ACTIVITY
Give back every entry exactly as it is written, but not the pictures.

SUPPLIED ENTRIES
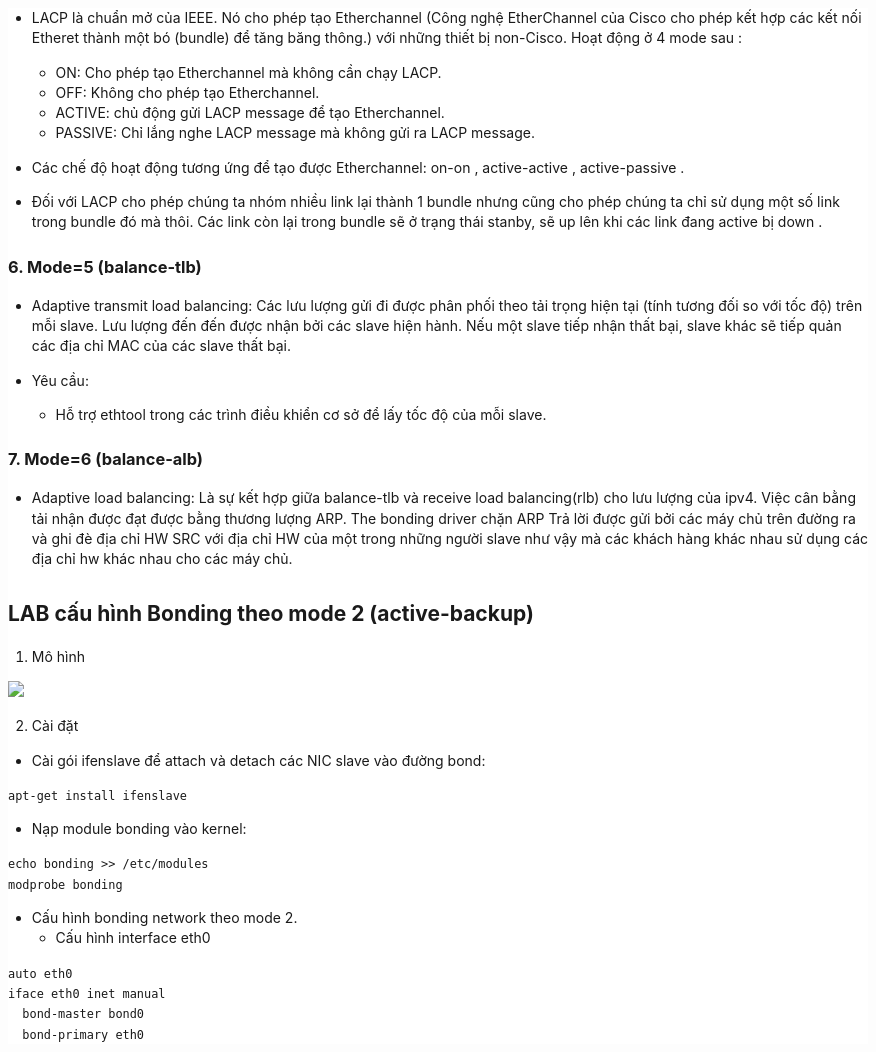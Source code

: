 - LACP là chuẩn mở của IEEE. Nó cho phép tạo Etherchannel (Công nghệ EtherChannel của Cisco cho phép kết hợp các kết nối Etheret thành một bó (bundle) để tăng băng thông.) với những thiết bị non-Cisco. Hoạt động ở 4 mode sau :
	- ON: Cho phép tạo Etherchannel mà không cần chạy LACP.
	- OFF: Không cho phép tạo Etherchannel.
	- ACTIVE: chủ động gửi LACP message để tạo Etherchannel.
	- PASSIVE: Chỉ lắng nghe LACP message mà không gửi ra LACP message.

- Các chế độ hoạt động tương ứng để tạo được Etherchannel: on-on , active-active , active-passive .

- Đối với LACP cho phép chúng ta nhóm nhiều link lại thành 1 bundle nhưng cũng cho phép chúng ta chỉ sử dụng một số link trong bundle đó mà thôi. Các link còn lại trong bundle sẽ ở trạng thái stanby, sẽ up lên khi các link đang active bị down .

### 6. Mode=5 (balance-tlb)
- Adaptive transmit load balancing: Các lưu lượng gửi đi được phân phối theo tải trọng hiện tại (tính tương đối so với tốc độ) trên mỗi slave. Lưu lượng đến đến được nhận bởi các slave hiện hành. Nếu một slave tiếp nhận thất bại, slave khác sẽ tiếp quản các địa chỉ MAC của các slave thất bại.

- Yêu cầu:
  - Hỗ trợ ethtool trong các trình điều khiển cơ sở để lấy tốc độ của mỗi slave.


### 7. Mode=6 (balance-alb)
- Adaptive load balancing: Là sự kết hợp giữa balance-tlb và receive load balancing(rlb) cho lưu lượng của ipv4. Việc cân bằng tải nhận được đạt được bằng thương lượng ARP. The bonding driver chặn ARP Trả lời được gửi bởi các máy chủ trên đường ra và ghi đè địa chỉ HW SRC với địa chỉ HW của một trong những người slave như vậy mà các khách hàng khác nhau sử dụng các địa chỉ hw khác nhau cho các máy chủ.


## LAB cấu hình Bonding theo mode 2 (active-backup)
1. Mô hình
<img src="http://i.imgur.com/ReJmZM4.png">

2. Cài đặt
- Cài gói ifenslave để attach và detach các NIC slave vào đường bond:

```
apt-get install ifenslave

```

- Nạp module bonding vào kernel:
	
```
echo bonding >> /etc/modules
modprobe bonding
```

- Cấu hình bonding network theo mode 2.
	- Cấu hình interface eth0

```
auto eth0
iface eth0 inet manual
  bond-master bond0
  bond-primary eth0
```
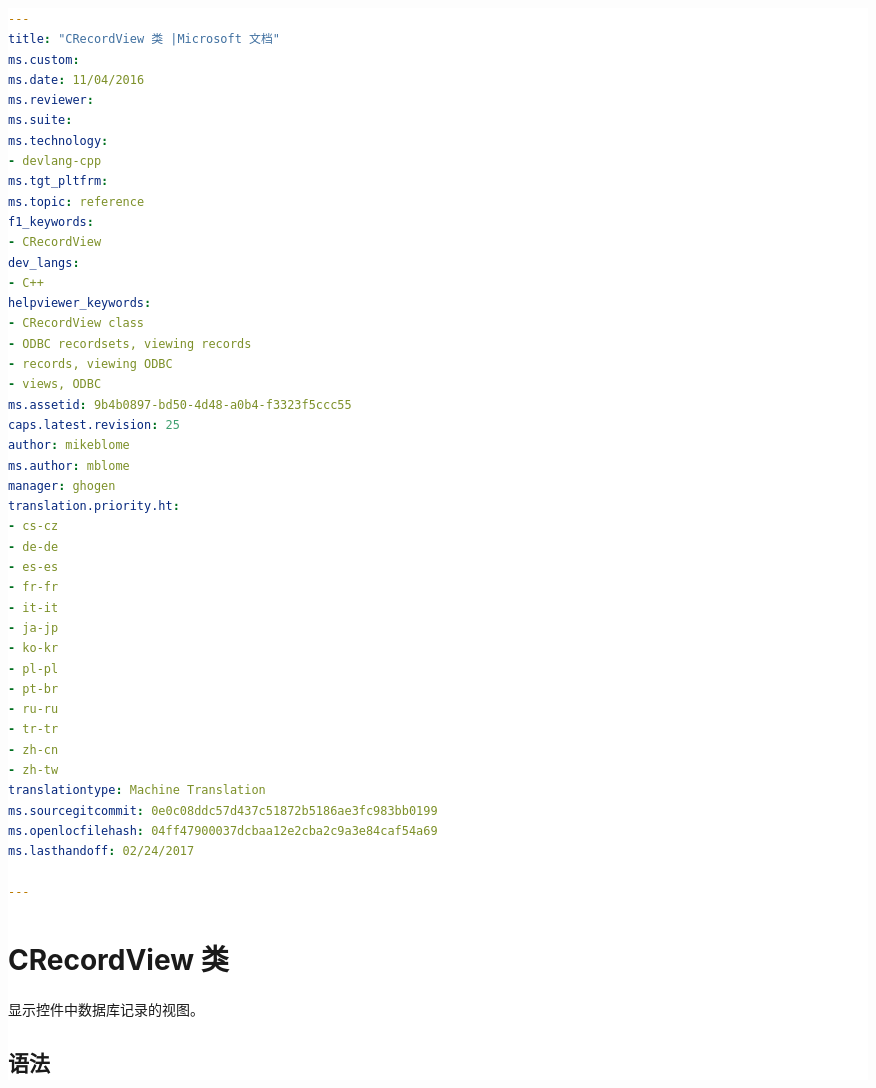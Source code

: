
 ```yaml
---
title: "CRecordView 类 |Microsoft 文档"
ms.custom: 
ms.date: 11/04/2016
ms.reviewer: 
ms.suite: 
ms.technology:
- devlang-cpp
ms.tgt_pltfrm: 
ms.topic: reference
f1_keywords:
- CRecordView
dev_langs:
- C++
helpviewer_keywords:
- CRecordView class
- ODBC recordsets, viewing records
- records, viewing ODBC
- views, ODBC
ms.assetid: 9b4b0897-bd50-4d48-a0b4-f3323f5ccc55
caps.latest.revision: 25
author: mikeblome
ms.author: mblome
manager: ghogen
translation.priority.ht:
- cs-cz
- de-de
- es-es
- fr-fr
- it-it
- ja-jp
- ko-kr
- pl-pl
- pt-br
- ru-ru
- tr-tr
- zh-cn
- zh-tw
translationtype: Machine Translation
ms.sourcegitcommit: 0e0c08ddc57d437c51872b5186ae3fc983bb0199
ms.openlocfilehash: 04ff47900037dcbaa12e2cba2c9a3e84caf54a69
ms.lasthandoff: 02/24/2017

---
```

# <a name="crecordview-class"></a>CRecordView 类
显示控件中数据库记录的视图。  
  
## <a name="syntax"></a>语法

RESPONSE AREA
Source code

: - LACP là chuẩn mở của IEEE. Nó cho phép tạo Etherchannel (Công nghệ EtherChannel của Cisco cho phép kết hợp các kết nối Etheret thành một bó (bundle) để tăng băng thông.) với những thiết bị non-Cisco. Hoạt động ở 4 mode sau :
	- ON: Cho phép tạo Etherchannel mà không cần chạy LACP.
	- OFF: Không cho phép tạo Etherchannel.
	- ACTIVE: chủ động gửi LACP message để tạo Etherchannel.
	- PASSIVE: Chỉ lắng nghe LACP message mà không gửi ra LACP message.

- Các chế độ hoạt động tương ứng để tạo được Etherchannel: on-on , active-active , active-passive .

- Đối với LACP cho phép chúng ta nhóm nhiều link lại thành 1 bundle nhưng cũng cho phép chúng ta chỉ sử dụng một số link trong bundle đó mà thôi. Các link còn lại trong bundle sẽ ở trạng thái stanby, sẽ up lên khi các link đang active bị down .

### 6. Mode=5 (balance-tlb)
- Adaptive transmit load balancing: Các lưu lượng gửi đi được phân phối theo tải trọng hiện tại (tính tương đối so với tốc độ) trên mỗi slave. Lưu lượng đến đến được nhận bởi các slave hiện hành. Nếu một slave tiếp nhận thất bại, slave khác sẽ tiếp quản các địa chỉ MAC của các slave thất bại.

- Yêu cầu:
  - Hỗ trợ ethtool trong các trình điều khiển cơ sở để lấy tốc độ của mỗi slave.


### 7. Mode=6 (balance-alb)
- Adaptive load balancing: Là sự kết hợp giữa balance-tlb và receive load balancing(rlb) cho lưu lượng của ipv4. Việc cân bằng tải nhận được đạt được bằng thương lượng ARP. The bonding driver chặn ARP Trả lời được gửi bởi các máy chủ trên đường ra và ghi đè địa chỉ HW SRC với địa chỉ HW của một trong những người slave như vậy mà các khách hàng khác nhau sử dụng các địa chỉ hw khác nhau cho các máy chủ.


## LAB cấu hình Bonding theo mode 2 (active-backup)
1. Mô hình
<img src="http://i.imgur.com/ReJmZM4.png">

2. Cài đặt
- Cài gói ifenslave để attach và detach các NIC slave vào đường bond:

```
apt-get install ifenslave

```

- Nạp module bonding vào kernel:
	
```
echo bonding >> /etc/modules
modprobe bonding
```

- Cấu hình bonding network theo mode 2.
	- Cấu hình interface eth0

```
auto eth0
iface eth0 inet manual
  bond-master bond0
  bond-primary eth0
```
Source code

:
 ```yaml
---
title: "CRecordView 类 |Microsoft 文档"
ms.custom: 
ms.date: 11/04/2016
ms.reviewer: 
ms.suite: 
ms.technology:
- devlang-cpp
ms.tgt_pltfrm: 
ms.topic: reference
f1_keywords:
- CRecordView
dev_langs:
- C++
helpviewer_keywords:
- CRecordView class
- ODBC recordsets, viewing records
- records, viewing ODBC
- views, ODBC
ms.assetid: 9b4b0897-bd50-4d48-a0b4-f3323f5ccc55
caps.latest.revision: 25
author: mikeblome
ms.author: mblome
manager: ghogen
translation.priority.ht:
- cs-cz
- de-de
- es-es
- fr-fr
- it-it
- ja-jp
- ko-kr
- pl-pl
- pt-br
- ru-ru
- tr-tr
- zh-cn
- zh-tw
translationtype: Machine Translation
ms.sourcegitcommit: 0e0c08ddc57d437c51872b5186ae3fc983bb0199
ms.openlocfilehash: 04ff47900037dcbaa12e2cba2c9a3e84caf54a69
ms.lasthandoff: 02/24/2017

---
```

# <a name="crecordview-class"></a>CRecordView 类
显示控件中数据库记录的视图。  
  
## <a name="syntax"></a>语法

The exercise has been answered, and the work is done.